- **Work order**: Among the entries below, copy every line that carries the word "label".

──────

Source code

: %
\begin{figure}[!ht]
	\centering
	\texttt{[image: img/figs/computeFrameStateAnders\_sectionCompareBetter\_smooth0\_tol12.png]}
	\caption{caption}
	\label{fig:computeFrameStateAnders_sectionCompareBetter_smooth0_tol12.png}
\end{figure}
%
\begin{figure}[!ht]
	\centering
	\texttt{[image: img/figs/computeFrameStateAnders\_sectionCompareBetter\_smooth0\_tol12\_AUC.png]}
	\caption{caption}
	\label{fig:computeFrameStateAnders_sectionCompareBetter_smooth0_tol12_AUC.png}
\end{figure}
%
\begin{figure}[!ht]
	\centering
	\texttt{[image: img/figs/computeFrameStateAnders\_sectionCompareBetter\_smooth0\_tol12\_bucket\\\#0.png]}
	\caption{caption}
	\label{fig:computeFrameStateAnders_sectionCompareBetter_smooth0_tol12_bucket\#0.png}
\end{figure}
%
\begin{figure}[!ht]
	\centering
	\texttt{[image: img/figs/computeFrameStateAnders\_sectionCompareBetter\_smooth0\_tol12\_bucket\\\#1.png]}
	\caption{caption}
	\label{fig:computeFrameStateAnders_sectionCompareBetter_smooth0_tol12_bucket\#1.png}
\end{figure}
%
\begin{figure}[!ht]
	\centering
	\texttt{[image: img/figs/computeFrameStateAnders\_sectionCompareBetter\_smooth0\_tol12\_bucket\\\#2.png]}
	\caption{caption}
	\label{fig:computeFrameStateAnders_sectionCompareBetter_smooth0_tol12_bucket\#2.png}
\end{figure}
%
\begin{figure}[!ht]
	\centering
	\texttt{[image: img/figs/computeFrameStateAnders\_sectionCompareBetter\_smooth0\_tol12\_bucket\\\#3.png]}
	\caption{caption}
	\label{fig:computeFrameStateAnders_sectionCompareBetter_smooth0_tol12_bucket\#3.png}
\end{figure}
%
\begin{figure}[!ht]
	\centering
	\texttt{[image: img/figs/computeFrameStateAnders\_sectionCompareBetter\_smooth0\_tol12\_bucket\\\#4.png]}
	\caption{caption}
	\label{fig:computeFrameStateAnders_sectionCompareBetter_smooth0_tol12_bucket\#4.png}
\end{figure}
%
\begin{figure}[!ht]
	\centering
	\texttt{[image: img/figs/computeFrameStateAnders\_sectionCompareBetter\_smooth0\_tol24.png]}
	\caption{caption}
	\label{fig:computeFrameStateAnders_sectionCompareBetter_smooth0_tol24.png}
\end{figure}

──────

- **Your solution**:
	\label{fig:computeFrameStateAnders_sectionCompareBetter_smooth0_tol12.png}
	\label{fig:computeFrameStateAnders_sectionCompareBetter_smooth0_tol12_AUC.png}
	\label{fig:computeFrameStateAnders_sectionCompareBetter_smooth0_tol12_bucket\#0.png}
	\label{fig:computeFrameStateAnders_sectionCompareBetter_smooth0_tol12_bucket\#1.png}
	\label{fig:computeFrameStateAnders_sectionCompareBetter_smooth0_tol12_bucket\#2.png}
	\label{fig:computeFrameStateAnders_sectionCompareBetter_smooth0_tol12_bucket\#3.png}
	\label{fig:computeFrameStateAnders_sectionCompareBetter_smooth0_tol12_bucket\#4.png}
	\label{fig:computeFrameStateAnders_sectionCompareBetter_smooth0_tol24.png}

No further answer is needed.